Un des plus beaux articles parus à ce jour sur la collection... Esther Lardreau, université de Paris 7, philosophies et histoire de la médecine. A paraître: «An Approach to 19th Century Medical Lexicon: The Term "Dreamy State"», Journal of the History of the Neurosciences, 2011, 20:1-8.
Parmi les étranges livres qui s’exposent du 1er au 6 décembre 2010 au Salon du Livre et de la Presse Jeunesse, on trouve les Petits Platons. C’est en 2009 que la maison d’édition Les Petits Platons naît d’une idée de Jean Paul Mongin, qui publie des récits philosophiques, s’adressant aux enfants, de 9 à 14 ans environ (les plus petits y peuvent avoir accès à travers les illustrations, ou par la lecture donnée par les parents; les plus grands aussi y trouveront occasion d’émerveillement).
Un pari difficile, mais réussi. Parler de philosophie aux enfants – c’est à la mode, dira-t-on, et peut-être même vulgaire. Dangereux encore, quand l’enseignement de la philosophie quitte la classe de Terminale, où elle avait trouvé sa spécificité, sa grandeur, pour entrer en classe de seconde, et se confondre avec un enseignement d’éducation civique (on songe aux leçons de morale, mieux encore aux leçons d’orthographe de Topaze, la condition de Cripure dans Le Sang Noir semblant, au professeur de philosophie de lycée aujourd’hui, préférable...)
Dans les Petits Platons, il n’y va ni d’un cours élémentaire, ni même d’une réflexion se proposant de recueillir petites et grandes questions que les enfants d’habitude abordent: «pourquoi donc c’est comme ça?», «et quand est-ce qu’il va mourir?». L’objectif est autre, plus ambitieux sans doute, sans prétention pourtant, tenant compte de la nature même du discours philosophique, et reposant sur une définition non triviale de l’activité de pensée.

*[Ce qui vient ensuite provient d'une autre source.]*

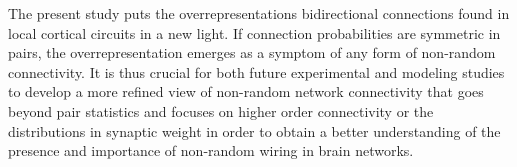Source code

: The present study puts the overrepresentations bidirectional connections found in local cortical circuits in a new light. If connection probabilities are symmetric in pairs, the overrepresentation emerges as a symptom of any form of non-random connectivity. It is thus crucial for both future experimental and modeling studies to develop a more refined view of non-random network connectivity that goes beyond pair statistics and focuses on higher order connectivity or the distributions in synaptic weight in order to obtain a better understanding of the presence and importance of non-random wiring in brain networks.













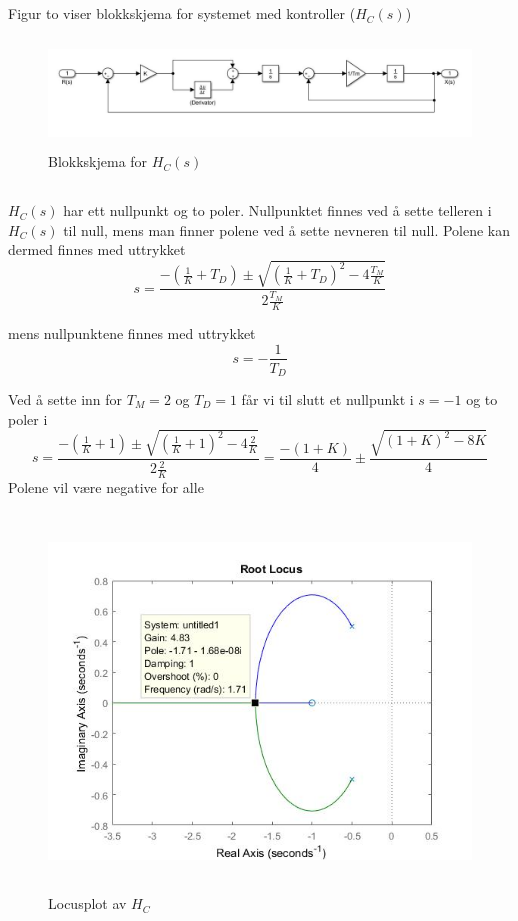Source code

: \documentclass[norsk]{article}
\begin{document}
\subsection{ }
Figur to viser blokkskjema for systemet med kontroller (\(H_C(s)\))
\begin{figure}[!htb]
\includegraphics[height=2.9cm]{illustrations/oppg1d_illu}
\caption{Blokkskjema for \(H_C(s)\)}
\end{figure}

\subsection{ }
\(H_C(s)\) har ett nullpunkt og to poler. Nullpunktet finnes ved å sette telleren i \(H_C(s)\) til null, mens man finner polene ved å sette nevneren til null. Polene kan dermed finnes med uttrykket
\[s = \frac{-(\frac{1}{K} + T_D) \pm \sqrt{(\frac{1}{K} + T_D)^2 - 4\frac{T_M}{K}}}{2\frac{T_M}{K}}\]

mens nullpunktene finnes med uttrykket
\[s = -\frac{1}{T_D}\]

Ved å sette inn for \(T_M = 2\) og \(T_D = 1\) får vi til slutt et nullpunkt i \(s = -1\) og to poler i
\[s = \frac{-(\frac{1}{K} + 1) \pm \sqrt{(\frac{1}{K} + 1)^2 - 4\frac{2}{K}}}{2\frac{2}{K}} = \frac{-(1+K)}{4}\pm\frac{\sqrt{(1+K)^2-8K}}{4}\]
Polene vil være negative for alle 

\begin{figure}[!htb]
\includegraphics[height=10cm]{illustrations/oppg1e_illu}
\caption{Locusplot av \(H_C\)}
\end{figure}
\end{document}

Inviter l’esprit d’un enfant, par le récit, la fiction, à la pensée, ce n’est pas tant, comme souvent l’on dit, entendant la maxime kantienne (“aie le courage de te servir de ton propre entendement” – sapere aude!) en un sens que Kant jamais n’eût souhaité entendre, le faire «penser par soi-même», lui faire découvrir, en son propre fonds, des semences de vérité qui pourraient bien n’être que les opinions qu’il a de ses éducateurs et parents prises, que l’inviter à accueillir la pensée d’un autre, à saisir une vision du monde: «à travers une histoire, embrasser la vision du monde d’un grand philosophe».
Car il se pourrait bien qu’il y ait infinité d’histoires, comme il y a infinité de mondes possibles. S’il y a but pédagogique, alors, c’est au sens où il y va d’un exercice, d’une éducation du regard. Ainsi sont parus, écrits par Jean Paul Mongin lui-même: La mort du divin Socrate, La Confession de Saint Augustin, Le malin génie de Monsieur Descartes, Le meilleur des mondes possibles, La folle journée du professeur Kant. D’autres ont suivi, avec pour auteurs: Ronan de Calan (Le fantôme de Karl Marx), Olivier Abel (Le Oui de Paul Ricoeur), Miriam Henke (Lao-Tseu ou la voie du dragon). Le malin génie de monsieur Descartes et La confession de Saint Augustin ont été traduits en portugais.
D’autres traductions sont en cours. Des illustrations colorées accompagnent le conte, qui s’offrent comme un repos, parfois, pour l’esprit trop attentif, lequel, s’il veut méditer longuement encore, préfère s’aider un peu de l’imagination et des sens: bien qu’elles proviennent d’illustrateurs différents (Yann le Bras, Laurent Moreau, Julia Wauters, François Scwoebel, Marion Jeannerot, Jérôme Meyer-Bisch), et qu’elles présentent une riche diversité, elles ont cependant une homogénéité, et par les couleurs, et par les figures. Une belle collection pour enfants qui, ose-t-on dire, est aussi une réussite philosophique.